Task requirements: Your reply should hold only the lines from the records below where "subsubsection" occurs.

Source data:
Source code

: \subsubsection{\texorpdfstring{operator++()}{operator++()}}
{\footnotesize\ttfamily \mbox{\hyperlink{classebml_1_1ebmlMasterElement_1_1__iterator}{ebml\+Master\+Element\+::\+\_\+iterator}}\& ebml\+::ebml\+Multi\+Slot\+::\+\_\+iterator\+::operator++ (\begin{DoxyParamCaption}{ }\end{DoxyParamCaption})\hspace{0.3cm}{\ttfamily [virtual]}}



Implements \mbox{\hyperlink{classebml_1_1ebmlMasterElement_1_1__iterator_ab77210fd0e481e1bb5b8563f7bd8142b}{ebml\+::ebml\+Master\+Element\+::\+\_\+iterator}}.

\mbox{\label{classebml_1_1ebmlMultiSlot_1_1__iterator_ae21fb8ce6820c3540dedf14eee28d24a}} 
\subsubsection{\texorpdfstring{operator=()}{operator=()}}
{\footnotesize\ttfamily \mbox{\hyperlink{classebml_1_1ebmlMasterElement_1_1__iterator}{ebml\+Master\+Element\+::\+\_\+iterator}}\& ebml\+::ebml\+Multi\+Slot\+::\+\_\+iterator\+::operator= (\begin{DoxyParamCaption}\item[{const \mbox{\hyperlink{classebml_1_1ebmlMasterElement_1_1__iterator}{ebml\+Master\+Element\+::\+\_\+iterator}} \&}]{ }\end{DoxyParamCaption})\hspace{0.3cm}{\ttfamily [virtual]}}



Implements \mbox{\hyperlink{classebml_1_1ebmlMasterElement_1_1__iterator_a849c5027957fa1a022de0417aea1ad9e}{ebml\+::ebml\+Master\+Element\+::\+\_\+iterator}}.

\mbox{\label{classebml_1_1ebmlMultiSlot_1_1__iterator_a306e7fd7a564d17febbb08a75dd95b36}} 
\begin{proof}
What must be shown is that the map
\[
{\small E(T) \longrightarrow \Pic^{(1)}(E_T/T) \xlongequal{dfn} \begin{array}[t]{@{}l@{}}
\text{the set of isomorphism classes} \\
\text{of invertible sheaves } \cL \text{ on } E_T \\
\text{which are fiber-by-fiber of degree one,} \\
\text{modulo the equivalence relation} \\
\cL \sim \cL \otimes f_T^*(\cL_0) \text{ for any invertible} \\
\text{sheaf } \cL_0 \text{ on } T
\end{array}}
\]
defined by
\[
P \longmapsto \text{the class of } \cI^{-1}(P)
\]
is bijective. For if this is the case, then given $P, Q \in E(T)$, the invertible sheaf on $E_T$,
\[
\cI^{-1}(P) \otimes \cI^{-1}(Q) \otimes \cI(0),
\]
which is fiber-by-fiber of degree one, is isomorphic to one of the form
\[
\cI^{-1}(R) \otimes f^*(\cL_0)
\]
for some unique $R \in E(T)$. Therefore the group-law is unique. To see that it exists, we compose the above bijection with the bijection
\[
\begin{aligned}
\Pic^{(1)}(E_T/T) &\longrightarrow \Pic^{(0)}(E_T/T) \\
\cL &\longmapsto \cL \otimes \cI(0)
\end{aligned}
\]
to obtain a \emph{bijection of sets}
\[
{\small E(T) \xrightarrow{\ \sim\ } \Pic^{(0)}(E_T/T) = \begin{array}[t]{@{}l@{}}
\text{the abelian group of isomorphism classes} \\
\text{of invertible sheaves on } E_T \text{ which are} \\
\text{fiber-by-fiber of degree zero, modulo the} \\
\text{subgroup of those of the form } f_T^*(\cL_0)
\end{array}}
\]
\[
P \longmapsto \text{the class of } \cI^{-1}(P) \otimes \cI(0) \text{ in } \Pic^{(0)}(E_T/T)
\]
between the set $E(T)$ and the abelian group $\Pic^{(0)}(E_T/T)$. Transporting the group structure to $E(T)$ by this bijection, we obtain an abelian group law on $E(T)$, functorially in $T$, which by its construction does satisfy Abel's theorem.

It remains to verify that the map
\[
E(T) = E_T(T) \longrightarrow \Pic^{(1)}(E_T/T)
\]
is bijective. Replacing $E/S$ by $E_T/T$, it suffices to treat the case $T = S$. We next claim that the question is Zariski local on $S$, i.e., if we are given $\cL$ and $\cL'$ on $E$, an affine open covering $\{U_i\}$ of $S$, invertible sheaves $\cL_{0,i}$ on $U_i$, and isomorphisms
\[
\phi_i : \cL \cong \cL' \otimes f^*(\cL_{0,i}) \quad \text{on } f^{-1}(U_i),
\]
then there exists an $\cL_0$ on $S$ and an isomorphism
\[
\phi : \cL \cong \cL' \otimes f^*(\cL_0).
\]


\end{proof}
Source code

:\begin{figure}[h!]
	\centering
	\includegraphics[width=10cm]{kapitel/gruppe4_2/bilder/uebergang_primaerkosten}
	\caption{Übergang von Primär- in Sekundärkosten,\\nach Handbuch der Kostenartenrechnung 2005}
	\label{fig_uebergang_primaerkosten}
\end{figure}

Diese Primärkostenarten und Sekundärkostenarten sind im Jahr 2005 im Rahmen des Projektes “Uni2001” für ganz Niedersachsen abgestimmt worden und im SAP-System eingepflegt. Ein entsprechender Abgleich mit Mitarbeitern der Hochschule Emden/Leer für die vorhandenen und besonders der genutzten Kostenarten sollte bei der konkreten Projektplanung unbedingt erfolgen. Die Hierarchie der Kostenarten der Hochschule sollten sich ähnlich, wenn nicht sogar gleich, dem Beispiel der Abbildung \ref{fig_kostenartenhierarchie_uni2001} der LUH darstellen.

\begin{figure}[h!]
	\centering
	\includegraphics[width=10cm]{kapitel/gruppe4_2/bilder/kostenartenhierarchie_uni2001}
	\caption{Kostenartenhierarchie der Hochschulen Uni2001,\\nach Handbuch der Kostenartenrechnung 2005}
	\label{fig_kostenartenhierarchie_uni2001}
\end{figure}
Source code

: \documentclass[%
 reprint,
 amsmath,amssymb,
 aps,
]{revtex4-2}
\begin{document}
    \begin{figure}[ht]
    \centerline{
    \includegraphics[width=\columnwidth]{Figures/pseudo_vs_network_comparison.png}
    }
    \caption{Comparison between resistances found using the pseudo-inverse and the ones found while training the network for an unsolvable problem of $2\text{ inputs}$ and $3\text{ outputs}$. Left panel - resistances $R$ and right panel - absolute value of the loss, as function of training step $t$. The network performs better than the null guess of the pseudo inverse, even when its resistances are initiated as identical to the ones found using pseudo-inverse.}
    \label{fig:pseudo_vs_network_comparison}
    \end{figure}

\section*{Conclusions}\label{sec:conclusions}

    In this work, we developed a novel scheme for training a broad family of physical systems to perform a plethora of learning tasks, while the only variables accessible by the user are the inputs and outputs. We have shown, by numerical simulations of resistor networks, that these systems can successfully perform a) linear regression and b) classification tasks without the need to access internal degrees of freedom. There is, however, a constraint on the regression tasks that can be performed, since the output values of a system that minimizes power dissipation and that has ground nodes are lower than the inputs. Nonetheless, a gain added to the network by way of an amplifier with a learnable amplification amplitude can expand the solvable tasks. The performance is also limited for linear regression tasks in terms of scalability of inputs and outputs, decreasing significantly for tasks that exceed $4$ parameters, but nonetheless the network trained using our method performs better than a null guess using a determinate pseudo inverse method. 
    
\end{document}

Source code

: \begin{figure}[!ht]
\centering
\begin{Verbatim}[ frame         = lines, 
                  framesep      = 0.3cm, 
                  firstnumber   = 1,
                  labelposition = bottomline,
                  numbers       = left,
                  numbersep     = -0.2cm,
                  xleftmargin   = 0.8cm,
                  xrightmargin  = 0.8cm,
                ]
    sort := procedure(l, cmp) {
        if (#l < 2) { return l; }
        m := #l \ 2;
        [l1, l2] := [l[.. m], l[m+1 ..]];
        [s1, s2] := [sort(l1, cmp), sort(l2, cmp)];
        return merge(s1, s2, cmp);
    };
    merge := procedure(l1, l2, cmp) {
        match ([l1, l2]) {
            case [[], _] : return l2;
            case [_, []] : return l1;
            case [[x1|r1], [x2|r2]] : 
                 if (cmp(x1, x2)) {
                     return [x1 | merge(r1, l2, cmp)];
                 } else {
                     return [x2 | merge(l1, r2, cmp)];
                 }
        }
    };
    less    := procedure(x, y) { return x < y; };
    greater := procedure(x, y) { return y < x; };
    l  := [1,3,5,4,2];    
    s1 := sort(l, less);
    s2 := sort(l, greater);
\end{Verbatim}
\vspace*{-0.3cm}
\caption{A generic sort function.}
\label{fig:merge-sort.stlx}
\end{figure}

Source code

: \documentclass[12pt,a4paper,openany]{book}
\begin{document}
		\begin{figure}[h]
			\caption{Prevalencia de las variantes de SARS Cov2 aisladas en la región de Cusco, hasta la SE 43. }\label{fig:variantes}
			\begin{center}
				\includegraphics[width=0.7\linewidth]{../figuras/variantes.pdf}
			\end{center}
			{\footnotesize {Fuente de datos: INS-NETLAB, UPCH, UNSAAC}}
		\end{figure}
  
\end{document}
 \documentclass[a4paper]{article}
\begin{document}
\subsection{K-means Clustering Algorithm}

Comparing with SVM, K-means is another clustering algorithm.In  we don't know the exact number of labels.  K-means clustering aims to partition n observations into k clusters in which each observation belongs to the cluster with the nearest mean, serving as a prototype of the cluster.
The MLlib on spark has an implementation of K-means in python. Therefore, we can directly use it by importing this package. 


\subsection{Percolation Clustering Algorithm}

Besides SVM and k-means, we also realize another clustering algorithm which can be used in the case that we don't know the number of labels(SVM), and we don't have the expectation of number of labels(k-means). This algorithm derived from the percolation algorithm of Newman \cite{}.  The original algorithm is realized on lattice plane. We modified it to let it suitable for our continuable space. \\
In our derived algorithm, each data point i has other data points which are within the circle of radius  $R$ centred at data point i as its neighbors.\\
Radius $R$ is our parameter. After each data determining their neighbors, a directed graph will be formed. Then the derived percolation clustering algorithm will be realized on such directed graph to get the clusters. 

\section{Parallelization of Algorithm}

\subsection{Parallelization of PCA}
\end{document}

Written reply:
: \subsubsection{\texorpdfstring{operator++()}{operator++()}}
\subsubsection{\texorpdfstring{operator=()}{operator=()}}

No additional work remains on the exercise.